BookExpo America: Initial Report

The two words that come to mind are “junior size.” With Macmillan off the floor altogether and even HarperCollins seeing reduced foot traffic, one wanders BookExpo’s floors in search of innovation, only to find one’s self subsumed in a heap of remainders. Perhaps BookExpo needs a reboot. The panel discussion is chintzy. The conversations are desperate. And everybody asks around for the remaining parties containing an open bar.

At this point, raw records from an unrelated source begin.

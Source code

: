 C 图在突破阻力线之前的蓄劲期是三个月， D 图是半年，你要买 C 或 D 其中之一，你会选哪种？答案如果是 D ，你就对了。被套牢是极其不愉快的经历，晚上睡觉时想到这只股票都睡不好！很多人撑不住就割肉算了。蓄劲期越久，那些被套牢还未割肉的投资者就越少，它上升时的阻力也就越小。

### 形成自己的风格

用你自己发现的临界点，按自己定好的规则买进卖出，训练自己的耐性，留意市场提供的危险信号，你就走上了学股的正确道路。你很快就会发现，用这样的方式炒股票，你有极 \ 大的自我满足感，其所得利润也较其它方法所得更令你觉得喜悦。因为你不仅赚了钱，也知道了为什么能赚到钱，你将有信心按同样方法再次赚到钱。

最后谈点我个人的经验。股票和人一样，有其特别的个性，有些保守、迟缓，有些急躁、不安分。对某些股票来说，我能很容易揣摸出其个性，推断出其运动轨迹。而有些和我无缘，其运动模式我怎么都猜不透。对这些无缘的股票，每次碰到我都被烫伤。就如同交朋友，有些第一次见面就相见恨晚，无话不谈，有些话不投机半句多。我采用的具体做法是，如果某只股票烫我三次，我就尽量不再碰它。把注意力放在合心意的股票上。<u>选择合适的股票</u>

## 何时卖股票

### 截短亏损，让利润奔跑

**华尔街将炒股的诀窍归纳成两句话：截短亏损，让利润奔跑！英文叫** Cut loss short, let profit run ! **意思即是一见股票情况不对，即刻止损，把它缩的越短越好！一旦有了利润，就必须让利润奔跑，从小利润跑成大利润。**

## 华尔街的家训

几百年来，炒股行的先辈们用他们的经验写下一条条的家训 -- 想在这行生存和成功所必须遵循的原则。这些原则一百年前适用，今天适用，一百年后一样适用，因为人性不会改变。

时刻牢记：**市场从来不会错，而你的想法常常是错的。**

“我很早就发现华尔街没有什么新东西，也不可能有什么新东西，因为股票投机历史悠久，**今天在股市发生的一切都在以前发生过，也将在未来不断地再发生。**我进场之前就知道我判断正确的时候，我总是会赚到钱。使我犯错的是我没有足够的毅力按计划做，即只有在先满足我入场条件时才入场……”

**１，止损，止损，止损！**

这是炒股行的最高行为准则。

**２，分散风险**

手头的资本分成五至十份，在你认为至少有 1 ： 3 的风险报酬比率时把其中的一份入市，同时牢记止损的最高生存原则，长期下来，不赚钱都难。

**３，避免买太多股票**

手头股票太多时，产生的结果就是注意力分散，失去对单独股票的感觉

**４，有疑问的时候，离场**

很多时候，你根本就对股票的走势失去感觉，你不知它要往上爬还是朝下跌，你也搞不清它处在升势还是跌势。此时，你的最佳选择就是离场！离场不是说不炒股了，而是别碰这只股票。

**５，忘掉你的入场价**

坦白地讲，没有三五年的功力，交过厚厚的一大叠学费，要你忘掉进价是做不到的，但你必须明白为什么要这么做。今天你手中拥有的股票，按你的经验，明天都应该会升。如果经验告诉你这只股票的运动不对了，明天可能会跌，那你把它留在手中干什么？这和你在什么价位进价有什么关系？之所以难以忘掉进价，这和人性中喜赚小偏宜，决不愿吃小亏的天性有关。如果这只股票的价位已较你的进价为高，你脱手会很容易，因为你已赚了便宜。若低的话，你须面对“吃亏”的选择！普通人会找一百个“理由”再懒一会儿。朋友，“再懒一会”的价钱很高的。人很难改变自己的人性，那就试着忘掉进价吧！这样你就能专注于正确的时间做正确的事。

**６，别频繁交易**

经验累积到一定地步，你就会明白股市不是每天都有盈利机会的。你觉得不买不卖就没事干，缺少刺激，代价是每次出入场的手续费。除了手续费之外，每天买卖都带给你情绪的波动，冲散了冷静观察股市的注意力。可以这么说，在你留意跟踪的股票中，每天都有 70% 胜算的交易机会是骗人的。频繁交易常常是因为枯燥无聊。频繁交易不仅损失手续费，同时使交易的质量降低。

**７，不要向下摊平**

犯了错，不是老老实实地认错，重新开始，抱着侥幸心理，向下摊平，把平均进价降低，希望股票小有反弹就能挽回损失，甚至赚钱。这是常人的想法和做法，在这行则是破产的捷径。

The most profound floor interview I have conducted so far was one with Clifford the Big Red Dog. He did not answer my questions about BookExpo’s future, despite my persistence. And regrettably he offered neither bark nor bite about the future of the publishing industry. I will be posting a YouTube clip later when it is possible to do so. But I keep thinking of BEA as a Big Red Dog. Perhaps shaggier and with less appeal than Clifford.

Some authors dress in desperate costumes. Others ask talk show producers how they can get on without a publicist. BookExpo feels very much like the live version of an issue of a monthly writing magazine. You’re just waiting to run into the human equivalent of some classified ad in the back hoping to scam you for some writing contest. I’m surprised there aren’t more people here with jars asking for tips.

I don’t even know why journalists are covering it. I don’t even know why I’m covering it really. I ran into Bella Stander this morning and, within our jocular exchange, she asked me why I was here. I told her that I was here to have fun. But it is difficult to get people excited when they are determined to remain so gloomy.

If BookExpo doesn’t do something fast, it will become some ossified corpse without even the consolation of a wake. But there is no Ronald D. Moore around to remind us why it is so important.

BEA Reports Coming

You will not see me anywhere near BookExpo America today, nor will there be any reports, writeups, transcripts, audio clips, damaging photographs, evidence for an elaborate blackmail scheme, or any other ancillary materials of anything that is occurring at Javits (or elsewhere) between now and tomorrow. I am presently juggling a considerable number of professional balls and I have slept very little and I have imbibed a hell of a lot of coffee. I have somehow managed to reply to email. It is my understanding that I will be permitted to collapse at some point between 7:00 PM and 2:00 AM EST, but this is contingent upon the current needs of my clients. I am one of those crazy bastards who will perform pirouettes on Red Bull if that’s what it takes to meet a deadline.

I announce all this not to draw attention to myself, although I suppose I should pimp my silly involvement in this otherwise fine this Simon Owens article on Sunday’s BEA blogger signing. Don’t know why the hell he bothered to talk to a guy who uses adverbs like that in everyday conversation, but he asked and I did. (Yes, I will be signing anything you want on Sunday, but I don’t know if I will draw the line — or my name — at breasts. But for those who need some extra incentive, I plan to block out some time to whip up some baked goods. I have been informed that there are authorities at Jacob Javits who may arrest me if I bring in baked goods to disseminate. But I will take my chances. It can’t be any worse than getting arrested for protesting at a Free Mumia rally.)

No, I announce all this to suggest that you go to all other literary and publishing sites for reports on Thursday’s BEA coverage. Because you won’t find anything here. No vacancy in my hotel, amigos. Sorry. But you’ll get some crazy multimedia from me in the next few days. And I am apparently attending something called a tweet-up and a nifty gathering in a bowling alley. For now, I toil!

(For those who are covering BEA for the first time, Bob Hoover has some invaluable tips for you.)